*Supplied material:*
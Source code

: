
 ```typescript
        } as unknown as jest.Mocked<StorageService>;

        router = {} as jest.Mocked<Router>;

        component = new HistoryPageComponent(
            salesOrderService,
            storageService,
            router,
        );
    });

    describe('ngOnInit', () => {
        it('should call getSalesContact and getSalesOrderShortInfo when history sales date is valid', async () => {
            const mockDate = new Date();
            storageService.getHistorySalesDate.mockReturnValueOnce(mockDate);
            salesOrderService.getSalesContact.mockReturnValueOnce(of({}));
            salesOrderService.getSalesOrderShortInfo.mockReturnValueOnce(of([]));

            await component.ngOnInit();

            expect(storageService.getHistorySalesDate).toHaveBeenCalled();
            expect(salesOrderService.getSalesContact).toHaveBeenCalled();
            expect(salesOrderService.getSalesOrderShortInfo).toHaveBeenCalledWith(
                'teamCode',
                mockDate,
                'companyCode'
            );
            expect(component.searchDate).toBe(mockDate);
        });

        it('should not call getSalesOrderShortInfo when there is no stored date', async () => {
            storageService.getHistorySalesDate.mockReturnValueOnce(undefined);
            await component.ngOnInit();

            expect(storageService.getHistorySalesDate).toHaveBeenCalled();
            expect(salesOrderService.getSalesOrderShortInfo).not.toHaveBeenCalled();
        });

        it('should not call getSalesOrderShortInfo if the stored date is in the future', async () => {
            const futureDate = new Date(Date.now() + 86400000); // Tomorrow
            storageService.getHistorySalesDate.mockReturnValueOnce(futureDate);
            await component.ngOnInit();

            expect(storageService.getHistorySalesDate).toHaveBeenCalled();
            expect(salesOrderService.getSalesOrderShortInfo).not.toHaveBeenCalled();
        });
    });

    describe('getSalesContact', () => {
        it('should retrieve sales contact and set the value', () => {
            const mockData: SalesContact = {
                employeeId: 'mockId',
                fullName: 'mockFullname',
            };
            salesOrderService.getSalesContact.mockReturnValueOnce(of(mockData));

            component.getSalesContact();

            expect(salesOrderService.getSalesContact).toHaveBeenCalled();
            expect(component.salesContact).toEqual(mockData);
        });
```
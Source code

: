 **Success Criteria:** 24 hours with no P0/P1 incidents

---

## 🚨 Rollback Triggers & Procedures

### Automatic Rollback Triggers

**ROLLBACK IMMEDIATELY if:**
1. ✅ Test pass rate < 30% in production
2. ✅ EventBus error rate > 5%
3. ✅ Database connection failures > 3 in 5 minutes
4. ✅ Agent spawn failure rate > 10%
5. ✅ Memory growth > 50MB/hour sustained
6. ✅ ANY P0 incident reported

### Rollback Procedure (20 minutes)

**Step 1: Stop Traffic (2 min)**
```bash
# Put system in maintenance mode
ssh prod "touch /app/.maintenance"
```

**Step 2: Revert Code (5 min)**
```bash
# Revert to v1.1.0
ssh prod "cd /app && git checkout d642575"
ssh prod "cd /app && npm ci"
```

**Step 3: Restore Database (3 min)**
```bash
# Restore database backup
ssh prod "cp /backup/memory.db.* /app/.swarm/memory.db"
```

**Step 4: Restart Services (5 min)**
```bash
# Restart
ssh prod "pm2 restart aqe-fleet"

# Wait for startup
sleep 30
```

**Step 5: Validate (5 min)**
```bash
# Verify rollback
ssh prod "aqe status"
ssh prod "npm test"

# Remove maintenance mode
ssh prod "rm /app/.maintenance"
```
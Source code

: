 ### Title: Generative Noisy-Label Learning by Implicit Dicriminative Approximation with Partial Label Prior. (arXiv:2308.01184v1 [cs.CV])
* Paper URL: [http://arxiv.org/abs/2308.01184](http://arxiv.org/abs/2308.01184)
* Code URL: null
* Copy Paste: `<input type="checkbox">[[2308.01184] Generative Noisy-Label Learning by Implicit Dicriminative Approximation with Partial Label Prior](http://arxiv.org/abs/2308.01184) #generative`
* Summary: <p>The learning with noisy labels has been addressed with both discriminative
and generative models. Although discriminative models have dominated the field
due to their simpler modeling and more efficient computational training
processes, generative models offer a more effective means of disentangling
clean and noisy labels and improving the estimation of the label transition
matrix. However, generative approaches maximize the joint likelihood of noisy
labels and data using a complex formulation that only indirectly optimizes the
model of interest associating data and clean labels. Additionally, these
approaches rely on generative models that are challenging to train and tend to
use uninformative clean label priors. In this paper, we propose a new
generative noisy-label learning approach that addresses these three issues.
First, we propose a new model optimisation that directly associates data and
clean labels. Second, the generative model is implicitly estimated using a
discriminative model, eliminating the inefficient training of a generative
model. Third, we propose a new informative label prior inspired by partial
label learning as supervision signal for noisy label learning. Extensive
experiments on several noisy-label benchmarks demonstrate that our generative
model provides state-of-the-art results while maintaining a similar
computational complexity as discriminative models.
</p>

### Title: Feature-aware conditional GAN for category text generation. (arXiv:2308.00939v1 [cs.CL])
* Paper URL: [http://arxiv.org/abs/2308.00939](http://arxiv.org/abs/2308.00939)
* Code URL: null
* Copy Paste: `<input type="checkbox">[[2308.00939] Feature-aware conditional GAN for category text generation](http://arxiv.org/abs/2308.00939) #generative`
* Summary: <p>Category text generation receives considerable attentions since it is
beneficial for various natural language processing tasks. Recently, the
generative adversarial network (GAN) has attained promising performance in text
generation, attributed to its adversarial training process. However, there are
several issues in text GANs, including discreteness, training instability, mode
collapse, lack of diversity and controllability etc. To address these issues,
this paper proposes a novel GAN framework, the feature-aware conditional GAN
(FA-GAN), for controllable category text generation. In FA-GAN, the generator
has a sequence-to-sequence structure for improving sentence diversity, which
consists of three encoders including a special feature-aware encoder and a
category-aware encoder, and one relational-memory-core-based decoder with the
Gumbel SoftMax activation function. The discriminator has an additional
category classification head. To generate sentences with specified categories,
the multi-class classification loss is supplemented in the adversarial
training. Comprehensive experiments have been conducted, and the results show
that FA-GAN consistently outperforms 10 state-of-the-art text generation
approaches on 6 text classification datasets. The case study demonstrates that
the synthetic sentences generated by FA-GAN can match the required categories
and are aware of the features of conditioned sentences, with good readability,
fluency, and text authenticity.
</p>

*The task:* Only the lines from the one with "(FA-GAN), for controllable" through the end of the records above are to be copied, exactly as written.

*Result:*
(FA-GAN), for controllable category text generation. In FA-GAN, the generator
has a sequence-to-sequence structure for improving sentence diversity, which
consists of three encoders including a special feature-aware encoder and a
category-aware encoder, and one relational-memory-core-based decoder with the
Gumbel SoftMax activation function. The discriminator has an additional
category classification head. To generate sentences with specified categories,
the multi-class classification loss is supplemented in the adversarial
training. Comprehensive experiments have been conducted, and the results show
that FA-GAN consistently outperforms 10 state-of-the-art text generation
approaches on 6 text classification datasets. The case study demonstrates that
the synthetic sentences generated by FA-GAN can match the required categories
and are aware of the features of conditioned sentences, with good readability,
fluency, and text authenticity.
</p>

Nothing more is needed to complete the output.